• _HOW TO COMPLETE THIS TASK_:
Scan the data below for lines holding the word "tiles", and copy each line found.

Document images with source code
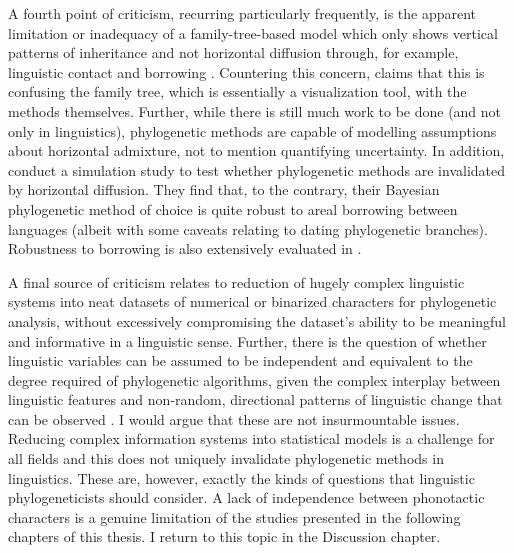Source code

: A fourth point of criticism, recurring particularly frequently, is the apparent limitation or inadequacy of a family-tree-based model which only shows vertical patterns of inheritance and not horizontal diffusion through, for example, linguistic contact and borrowing \autocites{bateman_speaking_1990}{donohue_new_2012}{gould_urchin_1987}. Countering this concern, \textcite{bowern_historical_2010} claims that this is confusing the family tree, which is essentially a visualization tool, with the methods themselves. Further, while there is still much work to be done (and not only in linguistics), phylogenetic methods are capable of modelling assumptions about horizontal admixture, not to mention quantifying uncertainty. In addition, \textcite{greenhill_does_2009} conduct a simulation study to test whether phylogenetic methods are invalidated by horizontal diffusion. They find that, to the contrary, their Bayesian phylogenetic method of choice is quite robust to areal borrowing between languages (albeit with some caveats relating to dating phylogenetic branches). Robustness to borrowing is also extensively evaluated in \textcite{bouckaert_origin_2018}.

A final source of criticism relates to reduction of hugely complex linguistic systems into neat datasets of numerical or binarized characters for phylogenetic analysis, without excessively compromising the dataset's ability to be meaningful and informative in a linguistic sense. Further, there is the question of whether linguistic variables can be assumed to be independent and equivalent to the degree required of phylogenetic algorithms, given the complex interplay between linguistic features and non-random, directional patterns of linguistic change that can be observed \autocites{heggarty_interdisciplinary_2006}{round_design_2015}. I would argue that these are not insurmountable issues. Reducing complex information systems into statistical models is a challenge for all fields \autocite{round_comparability_2020} and this does not uniquely invalidate phylogenetic methods in linguistics. These are, however, exactly the kinds of questions that linguistic phylogeneticists should consider. A lack of independence between phonotactic characters is a genuine limitation of the studies presented in the following chapters of this thesis. I return to this topic in the Discussion chapter.


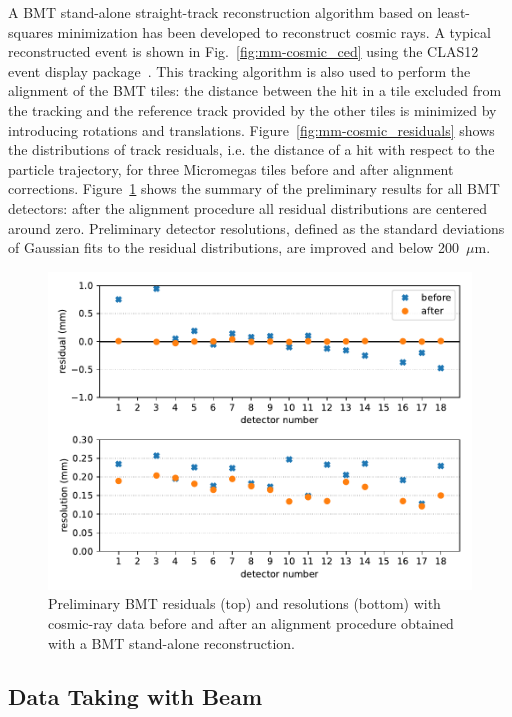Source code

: A BMT stand-alone straight-track reconstruction algorithm based on least-squares minimization has been developed to
reconstruct cosmic rays. A typical reconstructed event is shown in Fig.~\ref{fig:mm-cosmic_ced} using the CLAS12 event
display package~\cite{recon-nim}. This tracking algorithm is also used to perform the alignment of the BMT tiles: the
distance between the hit in a tile excluded from the tracking and the reference track provided by the other tiles is
minimized by introducing rotations and translations. Figure~\ref{fig:mm-cosmic_residuals} shows the distributions of
track residuals, i.e. the distance of a hit with respect to the particle trajectory, for three Micromegas tiles before and
after alignment corrections. Figure~\ref{fig:mm-cosmic_res_summary} shows the summary of the preliminary results for
all BMT detectors: after the alignment procedure all residual distributions are centered around zero. Preliminary detector
resolutions, defined as the standard deviations of Gaussian fits to the residual distributions, are improved and below
200~$\mu$m. 

\begin{figure}[htb]
 \includegraphics[width=\columnwidth]{images/residuals_and_resolutions.pdf}
 \caption{Preliminary BMT residuals (top) and resolutions (bottom) with cosmic-ray data before and after an alignment
   procedure obtained with a BMT stand-alone reconstruction.}
 \label{fig:mm-cosmic_res_summary}
\end{figure}

\subsection{Data Taking with Beam}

• _TASK RESULT_:
display package~\cite{recon-nim}. This tracking algorithm is also used to perform the alignment of the BMT tiles: the
distance between the hit in a tile excluded from the tracking and the reference track provided by the other tiles is
track residuals, i.e. the distance of a hit with respect to the particle trajectory, for three Micromegas tiles before and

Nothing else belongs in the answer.